Car repairs have been on my list since that last day at work, and Friday is the day I at last submit to the task. Changing the oil should be easy but becomes an hourlong odyssey back and forth to the cheap Chinese tool store down the street. Free oil changes have cost ten bucks in a new oil filter wrench to get off the non-stock filter. (It always seems someone, somewhere, is looking to get paid.) The work is smooth after that, routine and predictable.
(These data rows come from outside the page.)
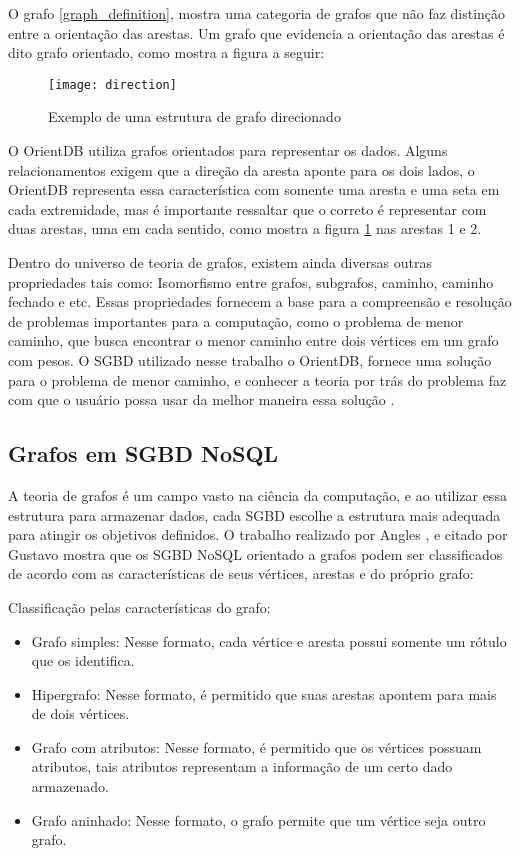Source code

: 	O grafo \ref{graph_definition}, mostra uma categoria de grafos que não faz distinção entre a orientação das arestas. Um grafo que evidencia a orientação das arestas é dito grafo orientado, como mostra a figura a seguir:
	
\begin{figure}[H]
	\centering
    \texttt{[image: direction]}
    \caption{Exemplo de uma estrutura de grafo direcionado}
    \label{graph_direction}
\end{figure}

	O OrientDB utiliza grafos orientados para representar os dados. Alguns relacionamentos exigem que a direção da aresta aponte para os dois lados, o OrientDB representa essa característica com somente uma aresta e uma seta em cada extremidade, mas é importante ressaltar que o correto é representar com duas arestas, uma em cada sentido, como mostra a figura \ref{graph_direction} nas arestas 1 e 2.
	
	Dentro do universo de teoria de grafos, existem ainda diversas outras propriedades tais como: Isomorfismo entre grafos, subgrafos, caminho, caminho fechado e etc. Essas propriedades fornecem a base para a compreensão e resolução de problemas importantes para a computação, como o problema de menor caminho, que busca encontrar o menor caminho entre dois vértices em um grafo com pesos. O SGBD utilizado nesse trabalho o OrientDB, fornece uma solução para o problema de menor caminho, e conhecer a teoria por trás do problema faz com que o usuário possa usar da melhor maneira essa solução \cite{orientShortestPath}.
	
\subsection{Grafos em SGBD NoSQL}
	A teoria de grafos é um campo vasto na ciência da computação, e ao utilizar essa estrutura para armazenar dados, cada SGBD escolhe a estrutura mais adequada para atingir os objetivos definidos. O trabalho realizado por Angles \cite{angles2012comparison}, e citado por Gustavo \cite{mdgnosql} mostra que os SGBD NoSQL orientado a grafos podem ser classificados de acordo com as características de seus vértices, arestas e do próprio grafo: 
	
	Classificação pelas características do grafo:
\begin{itemize}
		\item Grafo simples: Nesse formato, cada vértice e aresta possui somente um rótulo que os identifica.
		\item Hipergrafo: Nesse formato, é permitido que suas arestas apontem para mais de dois vértices.
		\item Grafo com atributos: Nesse formato, é permitido que os vértices possuam atributos, tais atributos representam a informação de um certo dado armazenado.
		\item Grafo aninhado: Nesse formato, o grafo permite que um vértice seja outro grafo.
\end{itemize}

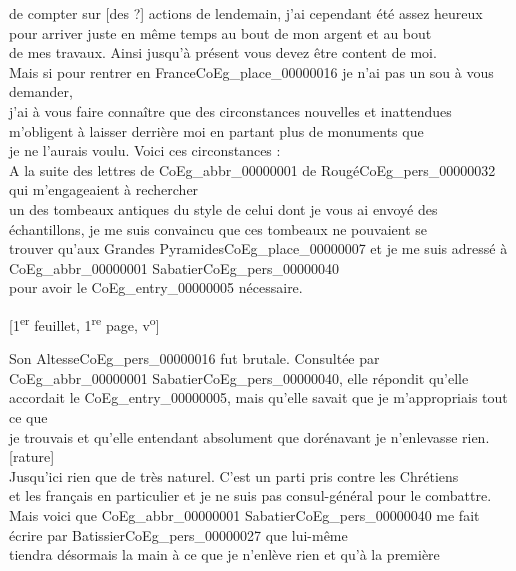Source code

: \documentclass{book}
\begin{document}
de compter sur {[des ?]} actions de lendemain, j’ai cependant été assez heureux\\
pour arriver juste en même temps au bout de mon argent et au bout\\
de mes travaux. Ainsi jusqu’à présent vous devez être content de moi.\\
\indent Mais si pour rentrer en France\gls{CoEg_place_00000016} je n’ai pas un sou à vous demander,\\
j’ai à vous faire connaître que des circonstances nouvelles et inattendues\\
m’obligent à laisser derrière moi en partant plus de monuments que\\
je ne l’aurais voulu. Voici ces circonstances :\\
\indent A la suite des lettres de \gls{CoEg_abbr_00000001} de Rougé\gls{CoEg_pers_00000032} qui m’engageaient à rechercher\\
un des tombeaux antiques du style de celui dont je vous ai envoyé des\\
échantillons, je me suis convaincu que ces tombeaux ne pouvaient se\\
trouver qu’aux Grandes Pyramides\gls{CoEg_place_00000007} et je me suis adressé à \gls{CoEg_abbr_00000001} Sabatier\gls{CoEg_pers_00000040}\\
pour avoir le \gls{CoEg_entry_00000005} nécessaire.
{\footnotesize\begin{center} {[1\textsuperscript{er} feuillet, 1\textsuperscript{re} page, v\textsuperscript{o}]}\end{center}}
\indent Son Altesse\gls{CoEg_pers_00000016} fut brutale. Consultée par \gls{CoEg_abbr_00000001} Sabatier\gls{CoEg_pers_00000040}, elle répondit qu’elle\\
accordait le \gls{CoEg_entry_00000005}, mais qu’elle savait que je m’appropriais tout ce que\\
je trouvais et qu’elle entendant absolument que dorénavant je n’enlevasse rien. [rature]\\
\indent Jusqu’ici rien que de très naturel. C’est un parti pris contre les Chrétiens\\
et les français en particulier et je ne suis pas consul-général pour le combattre.\\
\indent Mais voici que \gls{CoEg_abbr_00000001} Sabatier\gls{CoEg_pers_00000040} me fait écrire par Batissier\gls{CoEg_pers_00000027} que lui-même\\
tiendra désormais la main à ce que je n’enlève rien et qu’à la première\\
\end{document}
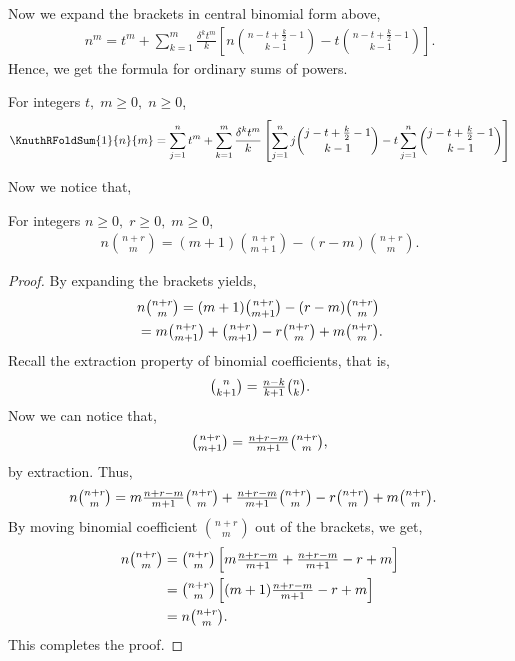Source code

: Now we expand the brackets in central binomial form above,
\begin{align*}
  n^m
  = t^m + \sum_{k=1}^{m} \frac{\delta^{k} t^m}{k}
  \left[ n \binom{n-t+\frac{k}{2}-1}{k-1} - t \binom{n-t+\frac{k}{2}-1}{k-1} \right].
\end{align*}
Hence, we get the formula for ordinary sums of powers.
\begin{corollary}
  \label{cor:centered-ordinary-sums-of-powers}
  For integers $t, \; m\geq 0, \; n \geq 0$,
  \begin{align*}
    \KnuthRFoldSum{1}{n}{m}
    = \sum_{j=1}^n t^m + \sum_{k=1}^{m} \frac{\delta^{k} t^m}{k}
    \left[ \sum_{j=1}^n j \binom{j-t+\frac{k}{2}-1}{k-1}
    - t \sum_{j=1}^n \binom{j-t+\frac{k}{2}-1}{k-1} \right]
  \end{align*}
\end{corollary}
Now we notice that,
\begin{proposition}
  \label{prop:binomial-decomposition}
  For integers $n\geq 0, \; r \geq 0, \; m\geq 0$,
  \begin{align*}
    n \binom{n+r}{m} = (m+1) \binom{n+r}{m+1} - (r-m) \binom{n+r}{m}.
  \end{align*}
  \begin{proof}
    By expanding the brackets yields,
    \begin{align*}
      &n \tbinom{n+r}{m}
      = (m+1) \tbinom{n+r}{m+1} - (r-m) \tbinom{n+r}{m} \\
      &= m \tbinom{n+r}{m+1} + \tbinom{n+r}{m+1} - r \tbinom{n+r}{m}
      + m \tbinom{n+r}{m}.
    \end{align*}
    Recall the extraction property of binomial coefficients, that is,
    \begin{align*}
      \tbinom{n}{k+1} = \tfrac{n-k}{k+1} \tbinom{n}{k}.
    \end{align*}
    Now we can notice that,
    \begin{align*}
      \tbinom{n+r}{m+1} = \tfrac{n+r-m}{m+1} \tbinom{n+r}{m},
    \end{align*}
    by extraction.
    Thus,
    \begin{align*}
      n \tbinom{n+r}{m}
      &= m \tfrac{n+r-m}{m+1} \tbinom{n+r}{m}
      + \tfrac{n+r-m}{m+1} \tbinom{n+r}{m}
      - r \tbinom{n+r}{m} + m \tbinom{n+r}{m}.
    \end{align*}
    By moving binomial coefficient $\binom{n+r}{m}$ out of the brackets, we get,
    \begin{align*}
      n \tbinom{n+r}{m}
      &= \tbinom{n+r}{m} \left[ m \tfrac{n+r-m}{m+1} + \tfrac{n+r-m}{m+1} - r + m \right] \\
      &= \tbinom{n+r}{m} \left[ (m+1) \tfrac{n+r-m}{m+1} - r + m \right] \\
      &= n \tbinom{n+r}{m}.
    \end{align*}
    This completes the proof.
  \end{proof}
\end{proposition}
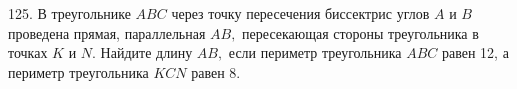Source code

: 125. В треугольнике $ABC$ через точку пересечения биссектрис углов $A$ и $B$ проведена прямая, параллельная $AB,$ пересекающая стороны треугольника в точках $K$ и $N.$ Найдите длину $AB,$ если периметр треугольника $ABC$ равен 12, а периметр треугольника $KCN$ равен 8.\\
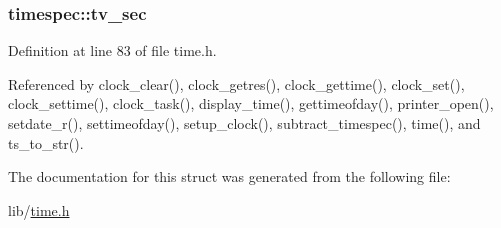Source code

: \hypertarget{structtimespec_afc3302668d7cb5952f590da69fdd4955}{
\subsubsection[{tv\-\_\-sec}]{ timespec\-::tv\-\_\-sec}}\label{structtimespec_afc3302668d7cb5952f590da69fdd4955}


Definition at line 83 of file time.\-h.



Referenced by clock\-\_\-clear(), clock\-\_\-getres(), clock\-\_\-gettime(), clock\-\_\-set(), clock\-\_\-settime(), clock\-\_\-task(), display\-\_\-time(), gettimeofday(), printer\-\_\-open(), setdate\-\_\-r(), settimeofday(), setup\-\_\-clock(), subtract\-\_\-timespec(), time(), and ts\-\_\-to\-\_\-str().



The documentation for this struct was generated from the following file\-:\begin{DoxyCompactItemize}
\item 
lib/\hyperlink{time_8h}{time.\-h}\end{DoxyCompactItemize}

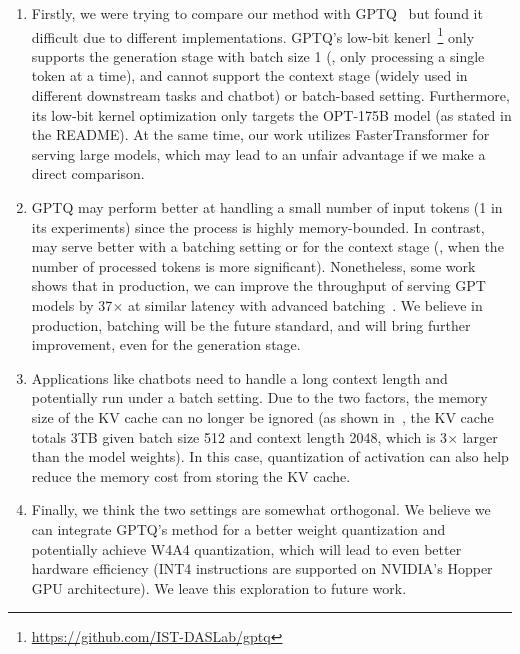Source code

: \begin{enumerate}
    \item Firstly, we were trying to compare our method with GPTQ~\cite{frantar2022gptq} but found it difficult due to different implementations. GPTQ's low-bit kenerl~\footnote{\url{https://github.com/IST-DASLab/gptq}} only supports the generation stage with batch size 1 (\ie, only processing a single token at a time), and cannot support the context stage (widely used in different downstream tasks and chatbot) or batch-based setting. Furthermore, its low-bit kernel optimization only targets the OPT-175B model (as stated in the README). At the same time, our work utilizes FasterTransformer for serving large models, which may lead to an unfair advantage if we make a direct comparison.
    \item GPTQ may perform better at handling a small number of input tokens (1 in its experiments) since the process is highly memory-bounded. In contrast, \method may serve better with a batching setting or for the context stage (\ie, when the number of processed tokens is more significant). Nonetheless, some work shows that in production, we can improve the throughput of serving GPT models by 37$\times$ at similar latency with advanced batching~\cite{yu2022orca}. We believe in production, batching will be the future standard, and \method will bring further improvement, even for the generation stage. 
    \item Applications like chatbots need to handle a long context length and potentially run under a batch setting. Due to the two factors, the memory size of the KV cache can no longer be ignored (as shown in~\cite{pope2022efficiently}, the KV cache totals 3TB given batch size 512 and context length 2048, which is 3$\times$ larger than the model weights). In this case, quantization of activation can also help reduce the memory cost from storing the KV cache.  
    \item Finally, we think the two settings are somewhat orthogonal. We believe we can integrate GPTQ's method for a better weight quantization and potentially achieve W4A4 quantization, which will lead to even better hardware efficiency (INT4 instructions are supported on NVIDIA's Hopper GPU architecture). We leave this exploration to future work.
\end{enumerate}

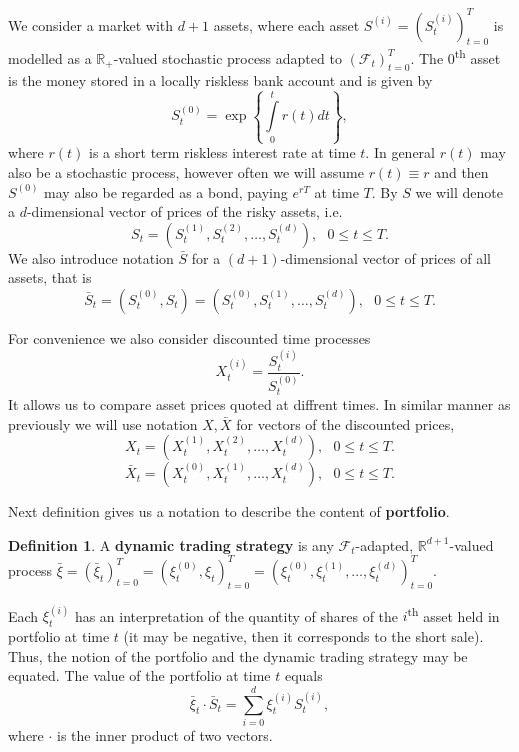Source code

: \documentclass[a4paper,11pt, twoside]{book}
\theoremstyle{definition}
\newtheorem{mydef}{Definition}[chapter]
\theoremstyle{remark}
\def\R{{\mathbb{R}}}
\def\Sa{\bar{S}}
\def\Xa{\bar{X}}
\def\xia{\bar{\xi}}
\begin{document}
We consider a market with $d+1$ assets, where each asset $S^{(i)} = (S^{(i)}_t)_{t=0}^T$ is modelled as a $\R_+$-valued stochastic process adapted to $(\mathcal{F}_t)_{t=0}^T$. The $0$\textsuperscript{th} asset is the money stored in a locally riskless bank account and is given by 
\[S^{(0)}_t = \exp\left\{ \int\limits_0^t r(t)dt \right\},\]
where $r(t)$ is a short term riskless interest rate at time $t$. In general $r(t)$ may also be a stochastic process, however often we will assume $r(t) \equiv r$ and then $S^{(0)}$ may also be regarded as a bond, paying $e^{rT}$ at time $T$. By $S$ we will denote a $d$-dimensional vector of prices of the risky assets, i.e.
\begin{equation*}
 S_t = (S^{(1)}_t, S^{(2)}_t, \ldots, S^{(d)}_t), \ \ \ 0 \leq t \leq T.
\end{equation*}
We also introduce notation $\Sa$ for a $(d+1)$-dimensional vector of prices of all assets, that is
\begin{equation*}
 \Sa_t = (S^{(0)}_t, S_t) = (S^{(0)}_t, S^{(1)}_t, \ldots, S^{(d)}_t), \ \ \ 0 \leq t \leq T.
\end{equation*}

For convenience we also consider discounted time processes
\[ X^{(i)}_t = \frac{S^{(i)}_t}{S^{(0)}_t}. \]
It allows us to compare asset prices quoted at diffrent times. In similar manner as previously we will use notation $X, \Xa$ for vectors of the discounted prices,
\begin{equation*}
 X_t = (X^{(1)}_t, X^{(2)}_t, \ldots, X^{(d)}_t), \ \ \ 0 \leq t \leq T.
\end{equation*}
\begin{equation*}
 \Xa_t = (X^{(0)}_t, X^{(1)}_t, \ldots, X^{(d)}_t), \ \ \ 0 \leq t \leq T.
\end{equation*}

Next definition gives us a notation to describe the content of \textbf{portfolio}.
\begin{mydef}
A \textbf{dynamic trading strategy} is any $\mathcal{F}_t$-adapted,  $\R^{d+1}$-valued process $\xia = (\xia_t)_{t=0}^T = (\xi^{(0)}_t, \xi_t)_{t=0}^T = (\xi^{(0)}_t, \xi^{(1)}_t, \ldots, \xi^{(d)}_t)_{t=0}^T$.
\end{mydef}
Each $\xi^{(i)}_t$ has an interpretation of the quantity of shares of the $i$\textsuperscript{th} asset held in portfolio at time $t$ (it may be negative, then it corresponds to the short sale). Thus, the notion of the portfolio and the dynamic trading strategy may be equated. The value of the portfolio at time $t$ equals
\[\xia_t \cdot \Sa_t = \sum\limits_{i=0}^d \xi^{(i)}_t S^{(i)}_t,\]
where $\cdot$ is the inner product of two vectors.
\end{document}

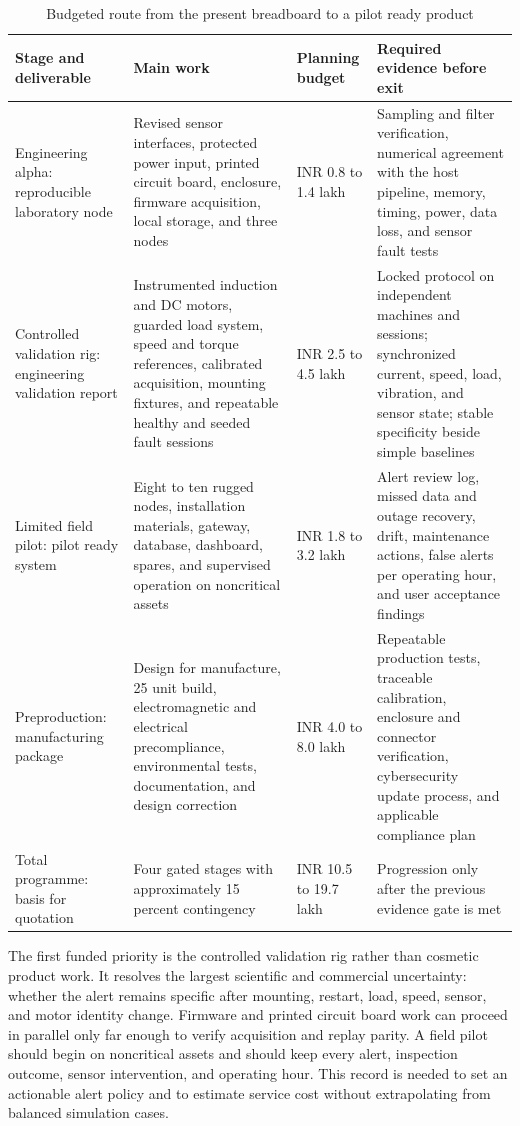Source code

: \documentclass[10pt,twocolumn]{article}
\begin{document}
\begin{table}[t]
\caption{Budgeted route from the present breadboard to a pilot ready product}
\label{tab:roadmap}
\centering
\footnotesize
\begin{tabularx}{0.96\textwidth}{@{}p{}p{}p{}X@{}}
\toprule
Stage and deliverable & Main work & Planning budget & Required evidence before exit \\
\midrule
Engineering alpha: reproducible laboratory node & Revised sensor interfaces, protected power input, printed circuit board, enclosure, firmware acquisition, local storage, and three nodes & INR 0.8 to 1.4 lakh & Sampling and filter verification, numerical agreement with the host pipeline, memory, timing, power, data loss, and sensor fault tests \\
Controlled validation rig: engineering validation report & Instrumented induction and DC motors, guarded load system, speed and torque references, calibrated acquisition, mounting fixtures, and repeatable healthy and seeded fault sessions & INR 2.5 to 4.5 lakh & Locked protocol on independent machines and sessions; synchronized current, speed, load, vibration, and sensor state; stable specificity beside simple baselines \\
Limited field pilot: pilot ready system & Eight to ten rugged nodes, installation materials, gateway, database, dashboard, spares, and supervised operation on noncritical assets & INR 1.8 to 3.2 lakh & Alert review log, missed data and outage recovery, drift, maintenance actions, false alerts per operating hour, and user acceptance findings \\
Preproduction: manufacturing package & Design for manufacture, 25 unit build, electromagnetic and electrical precompliance, environmental tests, documentation, and design correction & INR 4.0 to 8.0 lakh & Repeatable production tests, traceable calibration, enclosure and connector verification, cybersecurity update process, and applicable compliance plan \\
\midrule
Total programme: basis for quotation & Four gated stages with approximately 15 percent contingency & INR 10.5 to 19.7 lakh & Progression only after the previous evidence gate is met \\
\bottomrule
\end{tabularx}
\end{table}

The first funded priority is the controlled validation rig rather than cosmetic product work. It resolves the largest scientific and commercial uncertainty: whether the alert remains specific after mounting, restart, load, speed, sensor, and motor identity change. Firmware and printed circuit board work can proceed in parallel only far enough to verify acquisition and replay parity. A field pilot should begin on noncritical assets and should keep every alert, inspection outcome, sensor intervention, and operating hour. This record is needed to set an actionable alert policy and to estimate service cost without extrapolating from balanced simulation cases.
\end{document}
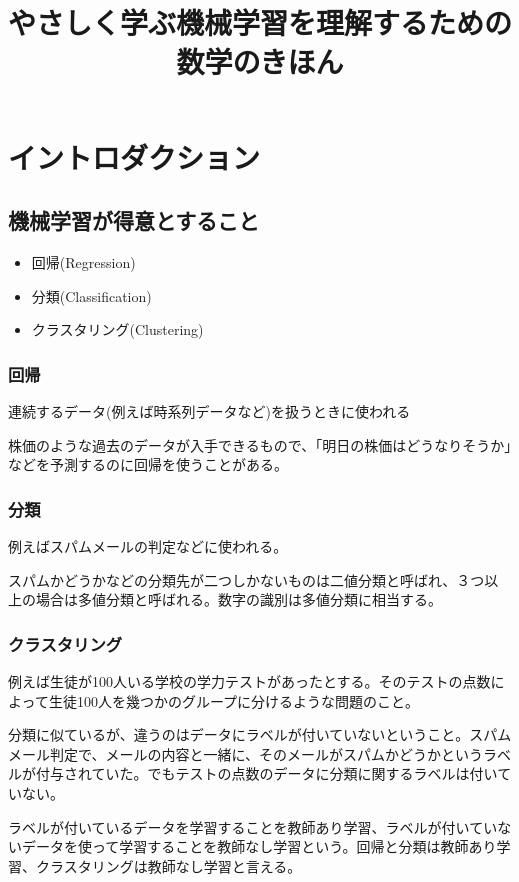 \documentclass{jsarticle}
\title{やさしく学ぶ機械学習を理解するための数学のきほん}
\begin{document}
\maketitle
\section{イントロダクション}

\subsection{機械学習が得意とすること}

\begin{itemize}
	\item{回帰(Regression)}
    \item{分類(Classification)}
    \item{クラスタリング(Clustering)}
\end{itemize}

\subsubsection{回帰}
連続するデータ(例えば時系列データなど)を扱うときに使われる

株価のような過去のデータが入手できるもので、「明日の株価はどうなりそうか」などを予測するのに回帰を使うことがある。

\subsubsection{分類}
例えばスパムメールの判定などに使われる。

スパムかどうかなどの分類先が二つしかないものは二値分類と呼ばれ、３つ以上の場合は多値分類と呼ばれる。数字の識別は多値分類に相当する。

\subsubsection{クラスタリング}
例えば生徒が100人いる学校の学力テストがあったとする。そのテストの点数によって生徒100人を幾つかのグループに分けるような問題のこと。

分類に似ているが、違うのはデータにラベルが付いていないということ。スパムメール判定で、メールの内容と一緒に、そのメールがスパムかどうかというラベルが付与されていた。でもテストの点数のデータに分類に関するラベルは付いていない。

ラベルが付いているデータを学習することを教師あり学習、ラベルが付いていないデータを使って学習することを教師なし学習という。回帰と分類は教師あり学習、クラスタリングは教師なし学習と言える。
\end{document}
The alignment work had a note in light carbonless-paper writing: power strg leaking. The shop could have made an easy sale pushing a new rack and pinion, but they said nothing. I previously removed the wheel for a better look and saw the boot covering the driver’s side rack end torn and loose. (It’s visible at the very top, with a green zip tie around the inner tie rod.) Encouraged by the ease–more or less–of changing the CV axle, I order a new boot, anticipating work that I dare not think quick but at least comprehensible.
The work is smooth. I get to the image above in about fifteen minutes: car raised, wheel off, outer tie rod successfully separated from the steering joint. Wrenching the tie rod loose is a more difficult but I only smash my knuckles once and draw no blood. Everything spins and turns with ease.
Outer rod off, it’s easier to see the boot is wrecked: torn through, little bits flaking off, oiled grime everywhere. The boot I ordered online is the wrong one, but would work.
As with politics, the issue isn’t the issue. Some googling brings to consciousness the suspicion that the boot is just a cover, not a seal itself. A seal inside the steering is leaking, and the true repair is replacing the steering rack. My thinking has not been the clearest this week and the state of play is complicated: car disassembled, undriveable. Fix the boot but ultimately waste twenty bucks with not fixing the problem and negating it when the rack is replaced, but protect the rack in the meantime. Get a boot that fits better.
Twenty-two years ago in August I drove this car new off a West Forth Worth lot. It was mid-afternoon, Texas summer light the flat ocean weighting down the world. The car had no radio so there was only the sound of the road and the A/C. It was cold.
I am staring at a long end and these are never tidy. Do the real fix? Get a newer car? Be noble and go car free? I have no job and have been shepherding cash. Keeping the car going is a key part of the job-free strategy. That I would have to reassess this has been swimming in the subconscious half-light recesses for some time.
The endgame is the beginning of everything after, I recently told someone. This car has fulfilled its role in the American mythos, granting me twenty-two years of freedom. But freedom of a sort. Everything ends. What separates good from bad endings is whether you get to make choices.
I leave the car on the jackstand overnight. Saturday morning I mull over it some more and decide the best now thing: clean up the old boot and put it back on. The spot is tight, barely big enough for my hand, but it pops back on after a few minutes’ try. Turning the rip upwards in the hopes of keeping more road grit out, I secure it with a new hose clamp, spin the nut to the Liquid Paper mark I made, spin the outer rod on, put everything back together. Starts up and rolls backwards like always.
I even got the alignment back. It doesn’t drift at all, though the steering wheel isn’t quite straight on. I got what counted. It isn’t fixed, but it’s good enough.